My Java code is here:

import java.util.Scanner;
public class task2 {
    public static void main(String args[])  {
        System.out.print("Input a 3 digit int");

        Scanner scan = new Scanner(System.in);
        int x = scan.nextInt();

        int isPalindrome = 0; 

        while (x != 0)
        {
            isPalindrome = isPalindrome*10 + x % 10;
            x /= 10;
        }

        {
            if (x == isPalindrome){
                System.out.print ("Yes, this is a palindrome!");
            }
            else {
                System.out.print("No, try again");
            }
        }
    }
}

The code will only recognize a palindrome if the numbers entered are zeroes.

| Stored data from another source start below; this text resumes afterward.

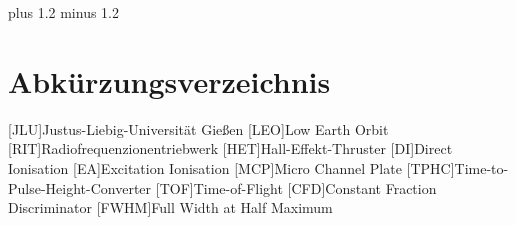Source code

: \documentclass[fontsize=11pt,%
twoside,
BCOR          = 8mm]{scrreprt}
\author{Lorenz Saalmann}
\begin{document}
\font plus 1.2\font
minus 1.2\font






\cleardoublepage

\tableofcontents
\cleardoublepage

\listoffigures
\listoftables
\section*{\LARGE Abkürzungsverzeichnis}
\begin{acronym}
[JLU]{\dotfill Justus-Liebig-Universit\"{a}t Gie{\ss}en}
[LEO]{\dotfill Low Earth Orbit}
[RIT]{\dotfill Radiofrequenzionentriebwerk}
[HET]{\dotfill Hall-Effekt-Thruster}
[DI]{\dotfill Direct Ionisation}
[EA]{\dotfill Excitation Ionisation}
[MCP]{\dotfill Micro Channel Plate}
[TPHC]{\dotfill Time-to-Pulse-Height-Converter}
[TOF]{\dotfill Time-of-Flight}
[CFD]{\dotfill Constant Fraction Discriminator}
[FWHM]{\dotfill Full Width at Half Maximum}

\end{acronym}
\cleardoublepage

\onehalfspacing

\cleardoublepage


\cleardoublepage

\cleardoublepage

\cleardoublepage

\cleardoublepage

\cleardoublepage


\fontsize{12pt}{12pt}\selectfont

\renewcommand\bibname{Literaturverzeichnis}
\clearpage
{}
{}

\printbibliography
\end{document}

I'm having trouble understanding why.

回答1:

This is because the value of x is getting changed finally.Which is not the original number at the end of the program. SO take another variable just below x like: int y = x; And at the end while using "if" condition use this value of y for comparison rather than using x. It will run perfectly.

int x = scan.nextInt();

int y=x;

if (y == isPalindrome) Add new variable like this.

回答2:

The problem with you solution is that you modify x in the while loop. Your final check of (x == isPalindrome) will always fail because you will only reach that statement when x is equal to zero.

You need to save the original x value in another variable and use that to check against isPalindrome.

回答3:

The problem is that in the course of processing the value of x is being changed from what was originally input - it always ends up as 0.

So, you have to preserve the input value, like so:

Scanner scan = new Scanner(System.in);
int original = scan.nextInt();
int x = original;

and then use the original value for the final comparison, like so:

if (original == isPalindrome){

回答4:

Here's how I'd do it: I'd use the libraries more and write a lot less code.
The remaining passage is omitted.